Let's start by finding actives for a dataset where we already have known inactives like OPRK1. The other benefit is that there been many newly published OPRK1 structures.
Then, we can simply add our newly found actives, deduplicate them, and likely dock them without even having access to CCU clusters.
Let's use the criteria from GPCR Bench first, they mentioned that they plan to automatically update GPCR bench. I checked. The files appear to be on the DUD-E website but the downloads either fail or are corrupt. Found their github and tried there. The github is working but it is only the the old data from 9 years ago. Maybe worthwhile to email the authors about either the code, but for now - I can at least get the actives data.
I am getting the zip from github, in the meanwhile - the *.smi files contain the whole set post generation.
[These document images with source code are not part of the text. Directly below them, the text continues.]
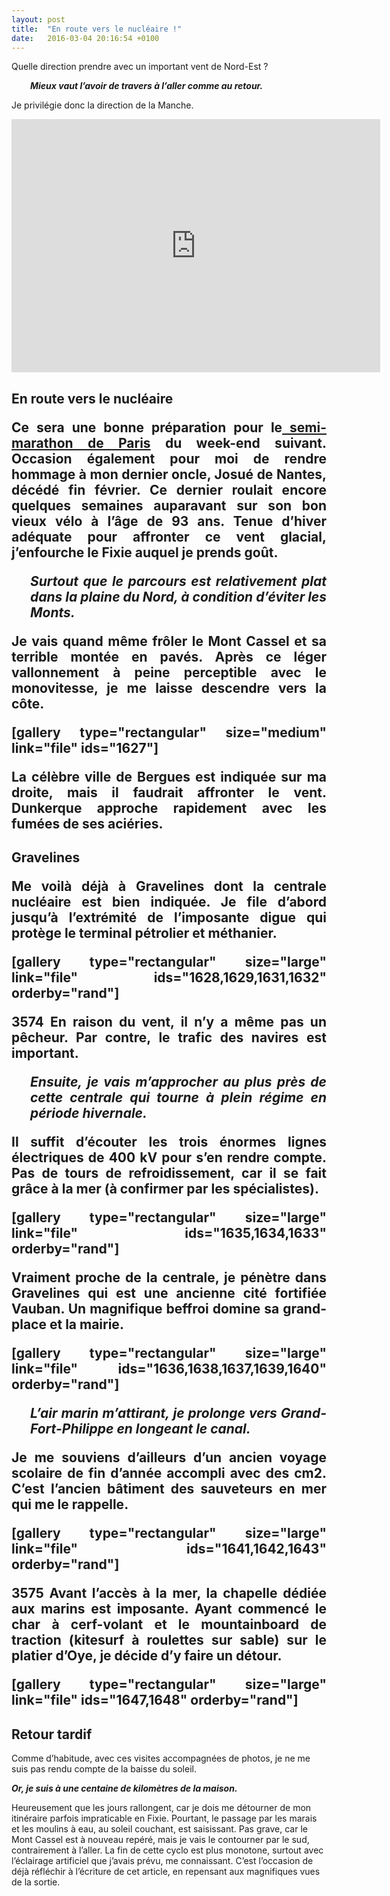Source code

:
 ```yaml
---
layout: post
title:  "En route vers le nucléaire !"
date:   2016-03-04 20:16:54 +0100
---
```

<p style="text-align: justify;">Quelle direction prendre avec un important vent de Nord-Est ?</p>
<p style="padding-left: 30px;"><em><strong>Mieux vaut l’avoir de travers à l’aller comme au retour.</strong></em></p>
<p style="text-align: justify;">Je privilégie donc la direction de la Manche.</p>

<center><iframe src="https://www.strava.com/activities/504877775/embed/734ae923519f19fe71ec6aa9fc975fabe6382e4b" width="590" height="405" frameborder="0" scrolling="no"></iframe></center>
<h2 style="text-align: justify;">En route vers le nucléaire
<p style="text-align: justify;">Ce sera une bonne préparation pour le<a href="http://twomoulins.fr/semi-marathon-de-paris-2016/"> semi-marathon de Paris</a> du week-end suivant.
Occasion également pour moi de rendre hommage à mon dernier oncle, Josué de Nantes, décédé fin février.
Ce dernier roulait encore quelques semaines auparavant sur son bon vieux vélo à l’âge de 93 ans.
Tenue d’hiver adéquate pour affronter ce vent glacial, j’enfourche le Fixie auquel je prends goût.</p>
<p style="padding-left: 30px;"><em><strong>Surtout que le parcours est relativement plat dans la plaine du Nord, à condition d’éviter les Monts.</strong></em></p>
<p style="text-align: justify;">Je vais quand même frôler le Mont Cassel et sa terrible montée en pavés.
Après ce léger vallonnement à peine perceptible avec le monovitesse, je me laisse descendre vers la côte.</p>
[gallery type="rectangular" size="medium" link="file" ids="1627"]
<p style="text-align: justify;">La célèbre ville de Bergues est indiquée sur ma droite, mais il faudrait affronter le vent.
Dunkerque approche rapidement avec les fumées de ses aciéries.</p>

<h2 style="text-align: justify;">Gravelines
<p style="text-align: justify;">Me voilà déjà à Gravelines dont la centrale nucléaire est bien indiquée.
Je file d’abord jusqu’à l’extrémité de l’imposante digue qui protège le terminal pétrolier et méthanier.</p>
[gallery type="rectangular" size="large" link="file" ids="1628,1629,1631,1632" orderby="rand"]
<p style="text-align: justify;"></p>
3574
En raison du vent, il n’y a même pas un pêcheur.
Par contre, le trafic des navires est important.
<p style="padding-left: 30px;"><em><strong>Ensuite, je vais m’approcher au plus près de cette centrale qui tourne à plein régime en période hivernale.</strong></em></p>
Il suffit d’écouter les trois énormes lignes électriques de 400 kV pour s’en rendre compte.
Pas de tours de refroidissement, car il se fait grâce à la mer (à confirmer par les spécialistes).

[gallery type="rectangular" size="large" link="file" ids="1635,1634,1633" orderby="rand"]

Vraiment proche de la centrale, je pénètre dans Gravelines qui est une ancienne cité fortifiée Vauban.
Un magnifique beffroi domine sa grand-place et la mairie.

[gallery type="rectangular" size="large" link="file" ids="1636,1638,1637,1639,1640" orderby="rand"]
<p style="padding-left: 30px;"><em><strong>L’air marin m’attirant, je prolonge vers Grand-Fort-Philippe en longeant le canal.</strong></em></p>
Je me souviens d’ailleurs d’un ancien voyage scolaire de fin d’année accompli avec des cm2.
C’est l’ancien bâtiment des sauveteurs en mer qui me le rappelle.

[gallery type="rectangular" size="large" link="file" ids="1641,1642,1643" orderby="rand"]


3575
Avant l’accès à la mer, la chapelle dédiée aux marins est imposante.
Ayant commencé le char à cerf-volant et le mountainboard de traction (kitesurf à roulettes sur sable) sur le platier d’Oye, je décide d’y faire un détour.

[gallery type="rectangular" size="large" link="file" ids="1647,1648" orderby="rand"]
## Retour tardif
Comme d’habitude, avec ces visites accompagnées de photos, je ne me suis pas rendu compte de la baisse du soleil.

<em><strong>Or, je suis à une centaine de kilomètres de la maison.</strong></em>

Heureusement que les jours rallongent, car je dois me détourner de mon itinéraire parfois impraticable en Fixie.
Pourtant, le passage par les marais et les moulins à eau, au soleil couchant, est saisissant.
Pas grave, car le Mont Cassel est à nouveau repéré, mais je vais le contourner par le sud, contrairement à l’aller.
La fin de cette cyclo est plus monotone, surtout avec l’éclairage artificiel que j’avais prévu, me connaissant.
C’est l’occasion de déjà réfléchir à l’écriture de cet article, en repensant aux magnifiques vues de la sortie.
The names are also given in an .id file.
tail -n 201 OPRK_chembl19_set.smi > bench_actives_oprk1.smi
The 201 ligand is the cocrystal ligand.
We need to check overlap with LIT PCBA OPRK1. I moved the .smi file to here as 'litpcba_actives_oprk1.smi'.
Will ICM be able to check identical mols? There might an issue with charge states, as GPCR Bench allowed for multiple protomers and their smiles are enumerated.
icm/def> find table exact litpcba_actives_oprk1 bench_actives_oprk1.mol select 0.5 ( no ? : charge )
Info> 0 hits selected in litpcba_actives_oprk1
icm/def> find table exact bench_actives_oprk1 litpcba_actives_oprk1.mol select 0.5 ( no ? : charge )
Info> 0 hits selected in bench_actives_oprk1
comparison within the set also looks fine
icm/def> find table bench_actives_oprk1 select index = Index( bench_actives_oprk1.mol exact )
Info> 0 hits selected in bench_actives_oprk1
icm/def> find table litpcba_actives_oprk1 select index = Index( litpcba_actives_oprk1.mol exact )
Info> 0 hits selected in litpcba_actives_oprk1
Okay, so, at the least we have another 200 actives.
Since we should already have the data for lit pcba, we just have to prepare these and dock them.
Unfortunately, I think my receptor is not on this laptop?
Either way:
- Rdkit
- Ligprep with no additional protonation
- Dock into grid
- Strain
- merge dfs
- performance metrics
I think it is best to just get my automation scripts back and just get actives for the receptors thomas wanted.
We can return back to OPRK1 and work towards others.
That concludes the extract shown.